Во-вторых, многие утверждали, что причинно-следственные связи между

протестантизмом и капитализмом были гораздо сложнее, чем та упрощенная

интерпретация, которая приписывается Веберу. Можно утверждать даже, что не

протестантизм создал капитализм, но что он сам был порождением капитализма

[см., например, Н. М. Robertson, Aspects of the Rise of conomic Individualism

(Cambridge: Harvard University Press, 1933)]. При этом критики Вебера имеют в

виду, что протестантизм предложил ряд верований, превосходно подходивших и

крайне лестных для удачливых капиталистов, которые по этой причине и приняли

их. Возможен и менее обидный аргумент: религиозные институты феодализма не

отвечали религиозным и моральным нуждам новых торговцев и капиталистов, и этот

вакуум заполнил протестантизм.

 

Едва ли следует предполагать, что капиталисты просто подобрали религию,

удобную для их финансовых интересов. Было бы не удивительно, если бы

большинство людей XVI века, которых отличала большая нравственная строгость,

чем это было обычно в Европе периода Возрождения, оказались в рядах движения

религиозных реформ и сыграли бы выдающуюся, непропорциональную своей

численности роль в становлении институтов капитализма. Общество эпохи

Возрождения не отличалось строгостью нравов и вполне возможно, что те черты

характера, которые были важны для поднимающегося капитализма, чаще всего были

свойственны сторонникам религиозных реформ.

 

Нет нужды оценивать достоинства этих подходов. [В разгар дебатов о связи между

протестантизмом и капитализмом Линн Уайт предложил гораздо более радикальный

подход, в котором христианство противопоставляется всем другим религиям. Уайт

утверждает, что христианство взрастило более деятельное и манипулятивное

отношение к природе, чем любая другая религия. Фактически, Уайт приписывает

влиянию христианства то, что он называет "экологическим кризисом":

"Христианство, особенно в его западных формах, является самой

антропоцентричной религией среди всех, которые видел мир... Христианство, в

полную противоположность к древнему язычеству и азиатским культам (за

исключением, пожалуй, зороастризма), не только утвердило дуализм человека и

природы, но также провозгласило, что это Бог повелел человеку использовать

природу для собственных нужд. На уровне повседневной жизни это имело

любопытные последствия. В древности каждое дерево, каждый росток, каждый

ручеек или холм имели своего гения-покровителя. Эти духи были доступны для

человека, но отличались от него; кентавры, фавны и русалки демонстрируют свою

амбивалентность. Прежде чем срубить дерево, разрыть холм или запрудить поток

важно было умиротворить духов этого места, и поддерживать потом эту

умиротворенность. Разрушив языческий анимизм, христианство сделало возможным

эксплуатацию природы с полным безразличием к чувствам природных объектов.

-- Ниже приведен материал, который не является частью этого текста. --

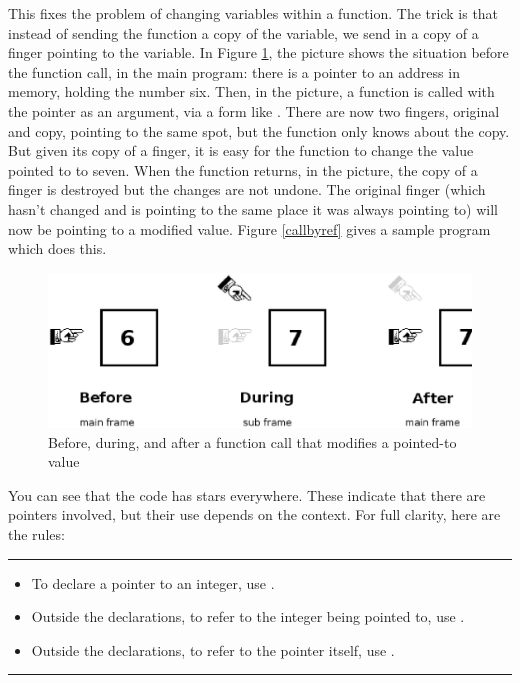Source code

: \documentclass[12pt]{article}
\begin{document}
This fixes the problem of changing variables within a function. The
trick is that instead of sending the function a copy of the variable,
we send in a copy of a finger pointing to the variable. 
In Figure \ref{fingerfig}, the  picture shows the situation
before the function call, in the main program: there is a pointer to an
address in memory, holding the number six. Then, in the  picture,
a function is called with the pointer as an argument, via a form like
.
There are now
two fingers, original and copy, pointing to the same spot, but the
function only knows about the copy.  But given its copy of a finger, it
is easy for the function to change the value pointed to to seven. When
the function returns, in the  picture, the copy of a finger is
destroyed but the changes are not undone.  The original finger (which
hasn't changed and is pointing to the same place it was always pointing
to) will now be pointing to a modified value.  Figure \ref{callbyref}
gives a sample program which does this.


\begin{figure}
\hskip -1cm
\includegraphics[width=\textwidth*\real{1.1}]{finger.ps}
\caption{Before, during, and after a function call that modifies a pointed-to value}
\label{fingerfig}
\end{figure}

\lstset{numbers=left, numberstyle=\scshape}
\lstset{numbers=none}

You can see that the code has stars everywhere. These
indicate that there are pointers involved, but their use depends on the
context.
For full clarity, here are the rules:
\vspace \baselineskip
\hrule
\vspace \baselineskip
\begin{itemize}
\item To declare a pointer to an integer, use .
\item Outside the declarations, to refer to the integer being pointed to, use .
\item Outside the declarations, to refer to the pointer itself, use
.
\end{itemize}
\vspace \baselineskip
\hrule
\vspace \baselineskip
\end{document}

Часто говорят, что церковь заместила анимизм культом святых. Верно, но

функционально культ святых отличен от анимизма. Святой не обитает в природном

объекте; у него могут быть особые убежища, но сам он принадлежит небесам.

Более того, святой является человеком; к нему можно обращаться на человеческом

языке. Кроме святых, у христианства есть еще ангелы и демоны, унаследованные у

иудаизма и, может быть, косвенно у зороастризма. Но они не менее мобильны, чем

святые. Духи, живущие в природных объектах, которые прежде защищали их от

человека, исчезли. Была утверждена монополия человека на одухотворенность, и

старые препятствия к эксплуатации природы исчезли." (Lynn White, Jr., "The

Historical Roots of our cologic Crisis", Science 155: 1205; 10 March 1967).]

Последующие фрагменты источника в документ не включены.